Para os pesquisadores, o que está acontecendo agora com os incêndios na Austrália deveria ser encarado como um sinal de alerta para o Brasil.

“As mudanças climáticas já resultaram em condições mais quentes e secas em muitas regiões propensas a incêndios. Somente em 2019, vimos condições climáticas extremas de incêndio no Alasca, Califórnia e agora na Austrália. Embora os ecossistemas sejam diferentes, a receita é a mesma”, explica Morton.

“Como mostra nossa pesquisa, regiões que ficam mais quentes e secas permitem que os incêndios se intensifiquem e se espalhem mais rapidamente. Hoje, essas circunstâncias estão ocorrendo na Austrália. Em nossa análise, as mudanças climáticas vão empurrar a região amazônica para condições climáticas de maior risco de incêndio nas próximas décadas, com potencial de aumentar as áreas afetadas pelo fogo, mesmo em florestas protegidas”, diz.

Brando defende que este estudo sirva de alerta para o governo brasileiro assim como deveria ter sido o relatório do Painel Intergovernamental sobre Mudança Climática (IPCC) para a Austrália. Em 2007, o corpo científico internacional afirmou, com alto grau de confiança, em seu quarto relatório, que ondas de calor e incêndios iriam crescer em intensidade e frequência no país.

“É um pouco a mesma mensagem que estamos passando: durante ondas de calor e secas, a probabilidade de incêndios florestais catastróficos é gigantesca e vai aumentar no futuro. Se não tiver ação forte para evitar, vamos ter consequências. Estamos mostrando isso com números”, afirma Brando.

Para lembrar: Amazônia teve 30% mais focos de fogo em 2019

O bioma amazônico teve ao longo de todo o ano passado 89.178 focos de queimadas, alta de 30% em relação ao ano de 2018, que registrou 68.345 focos.

O mês mais quente foi agosto, com cerca de 1/3 das queimadas do ano – na ocasião foram registrados 30.901 focos, o maior volume de fogo desde 2010 e o triplo de agosto de 2018. As imagens de queimadas ganharam o mundo e chamaram a atenção da comunidade internacional, que fez duras críticas ao Brasil.

O governo Bolsonaro decidiu, então, mandar as Forças Armadas para a região por meio de uma Garantia da Lei e Ordem (GLO). O esforço levou à redução das queimadas em setembro e outubro, que registrou o menor número de focos da série histórica do Inpe (que começou em 1998), mas o desmatamento, por outro lado, continuou crescendo.
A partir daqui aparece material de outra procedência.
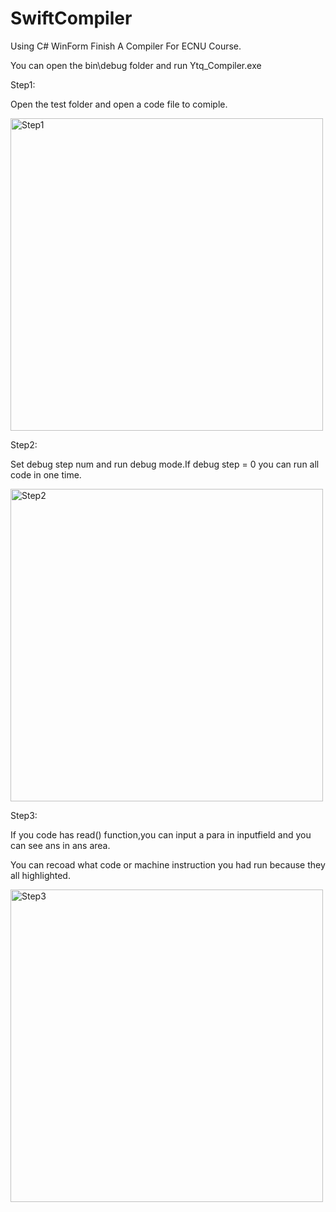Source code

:# SwiftCompiler
Using C# WinForm Finish A Compiler For ECNU Course.

You can open the bin\debug folder and run Ytq_Compiler.exe 

Step1: 

Open the test folder and open a code file to comiple.

<img src="https://github.com/DarkYtq/SwiftCompiler/tree/master/Manual/Step1.png" width="500" alt="Step1"/>

Step2:

Set debug step num and run debug mode.If debug step = 0 you can run all code in one time.

<img src="https://github.com/DarkYtq/SwiftCompiler/tree/master/Manual/Step1.png" width="500" alt="Step2"/>

Step3:

If you code has read() function,you can input a para in inputfield and you can see ans in ans area.

You can recoad what code or machine instruction you had run because they all highlighted.

<img src="https://github.com/DarkYtq/SwiftCompiler/tree/master/Manual/Step1.png" width="500" alt="Step3"/>


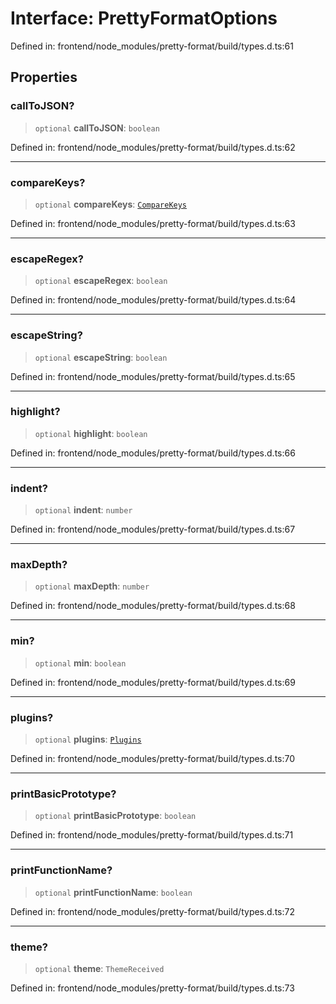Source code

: # Interface: PrettyFormatOptions

Defined in: frontend/node\_modules/pretty-format/build/types.d.ts:61

## Properties

### callToJSON?

> `optional` **callToJSON**: `boolean`

Defined in: frontend/node\_modules/pretty-format/build/types.d.ts:62

***

### compareKeys?

> `optional` **compareKeys**: [`CompareKeys`](../type-aliases/CompareKeys.md)

Defined in: frontend/node\_modules/pretty-format/build/types.d.ts:63

***

### escapeRegex?

> `optional` **escapeRegex**: `boolean`

Defined in: frontend/node\_modules/pretty-format/build/types.d.ts:64

***

### escapeString?

> `optional` **escapeString**: `boolean`

Defined in: frontend/node\_modules/pretty-format/build/types.d.ts:65

***

### highlight?

> `optional` **highlight**: `boolean`

Defined in: frontend/node\_modules/pretty-format/build/types.d.ts:66

***

### indent?

> `optional` **indent**: `number`

Defined in: frontend/node\_modules/pretty-format/build/types.d.ts:67

***

### maxDepth?

> `optional` **maxDepth**: `number`

Defined in: frontend/node\_modules/pretty-format/build/types.d.ts:68

***

### min?

> `optional` **min**: `boolean`

Defined in: frontend/node\_modules/pretty-format/build/types.d.ts:69

***

### plugins?

> `optional` **plugins**: [`Plugins`](../type-aliases/Plugins.md)

Defined in: frontend/node\_modules/pretty-format/build/types.d.ts:70

***

### printBasicPrototype?

> `optional` **printBasicPrototype**: `boolean`

Defined in: frontend/node\_modules/pretty-format/build/types.d.ts:71

***

### printFunctionName?

> `optional` **printFunctionName**: `boolean`

Defined in: frontend/node\_modules/pretty-format/build/types.d.ts:72

***

### theme?

> `optional` **theme**: `ThemeReceived`

Defined in: frontend/node\_modules/pretty-format/build/types.d.ts:73
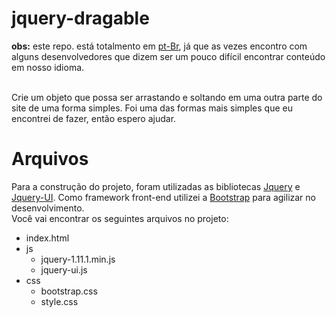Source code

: jquery-dragable
===============
__obs:__ este repo. está totalmento em [pt-Br](http://pt.wikipedia.org/wiki/Portugu%C3%AAs_brasileiro), já que as vezes encontro com alguns desenvolvedores que dizem ser um pouco difícil encontrar conteúdo em nosso idioma.<br />

<br  />Crie um objeto que possa ser arrastando e soltando em uma outra parte do site de uma forma simples. Foi uma das formas mais simples que eu encontrei de fazer, então espero ajudar.

Arquivos
========

Para a construção do projeto, foram utilizadas as bibliotecas [Jquery](http://jquery.com/) e [Jquery-UI](http://jqueryui.com/). Como framework front-end utilizei a [Bootstrap](http://getbootstrap.com/) para agilizar no desenvolvimento. <br />
Você vai encontrar os seguintes arquivos no projeto:<br />

* index.html
* js
  * jquery-1.11.1.min.js
  * jquery-ui.js
* css
  * bootstrap.css
  * style.css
Vários estudos, como do Ipam e da Nasa, relacionaram as queimadas com o alto índice de derrubada da floresta.

Em novembro e dezembro, os focos de queimadas voltaram a subir na comparação com 2018. Em novembro, foram 11.298, contra 8.881 no mesmo mês do ano anterior. E em dezembro, mesmo com o início da temporada de chuvas, houve 3.275 focos, contra 1.842 em dezembro de 2018.

O desmatamento, por sua, vez, continuou em alta. De 1º de agosto a 17 de dezembro, o Deter, sistema de alertas do Inpe, indicou para uma área desmatada de 4.419 km², contra 2.164 km² observados nos últimos cinco meses de 2018.

Se o ritmo continuar, a expectativa é que a taxa oficial de desmatamento do período de 2019 a 2020 supere a taxa registrada no ano passado. Entre agosto de 2018 e julho de 2019, o sistema Prodes apontou para uma perda de quase 10 mil km² da Amazônia, uma alta de 29,5% em relação aos 12 meses anteriores.